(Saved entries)
____

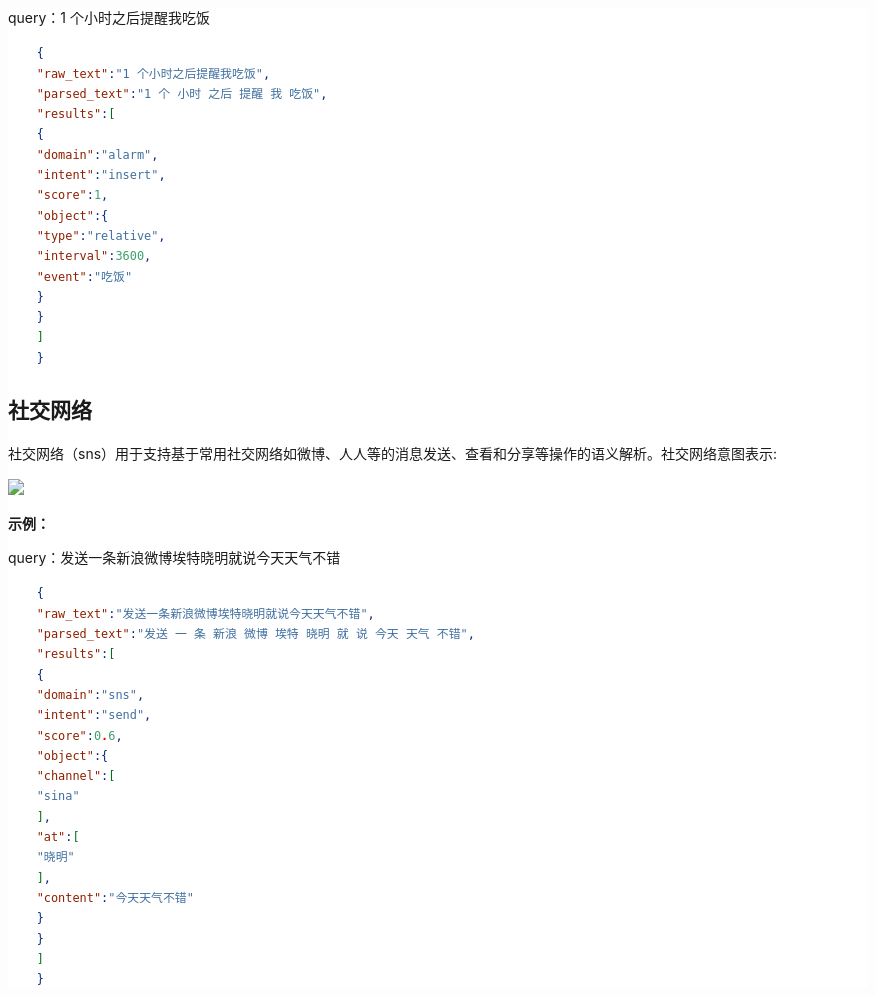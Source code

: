 query：1 个小时之后提醒我吃饭

```json
    {
    "raw_text":"1 个小时之后提醒我吃饭",
    "parsed_text":"1 个 小时 之后 提醒 我 吃饭",
    "results":[
    {
    "domain":"alarm",
    "intent":"insert",
    "score":1,
    "object":{
    "type":"relative",
    "interval":3600,
    "event":"吃饭"
    }
    }
    ]
    }
```
## 社交网络

社交网络（sns）用于支持基于常用社交网络如微博、人人等的消息发送、查看和分享等操作的语义解析。社交网络意图表示:

![](http://bos.nj.bpc.baidu.com/v1/audio/audio401_QQjietu20150420015323.png)

**示例：**

query：发送一条新浪微博埃特晓明就说今天天气不错

```json
    {
    "raw_text":"发送一条新浪微博埃特晓明就说今天天气不错",
    "parsed_text":"发送 一 条 新浪 微博 埃特 晓明 就 说 今天 天气 不错",
    "results":[
    {
    "domain":"sns",
    "intent":"send",
    "score":0.6,
    "object":{
    "channel":[
    "sina"
    ],
    "at":[
    "晓明"
    ],
    "content":"今天天气不错"
    }
    }
    ]
    }
```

____

*WHAT THE TASK ASKS*
Without the pictures, give all of the entries above again exactly.

*RESULT OF THE TASK*
Source code

: query：1 个小时之后提醒我吃饭

```json
    {
    "raw_text":"1 个小时之后提醒我吃饭",
    "parsed_text":"1 个 小时 之后 提醒 我 吃饭",
    "results":[
    {
    "domain":"alarm",
    "intent":"insert",
    "score":1,
    "object":{
    "type":"relative",
    "interval":3600,
    "event":"吃饭"
    }
    }
    ]
    }
```
## 社交网络

社交网络（sns）用于支持基于常用社交网络如微博、人人等的消息发送、查看和分享等操作的语义解析。社交网络意图表示:

![](http://bos.nj.bpc.baidu.com/v1/audio/audio401_QQjietu20150420015323.png)

**示例：**

query：发送一条新浪微博埃特晓明就说今天天气不错

```json
    {
    "raw_text":"发送一条新浪微博埃特晓明就说今天天气不错",
    "parsed_text":"发送 一 条 新浪 微博 埃特 晓明 就 说 今天 天气 不错",
    "results":[
    {
    "domain":"sns",
    "intent":"send",
    "score":0.6,
    "object":{
    "channel":[
    "sina"
    ],
    "at":[
    "晓明"
    ],
    "content":"今天天气不错"
    }
    }
    ]
    }
```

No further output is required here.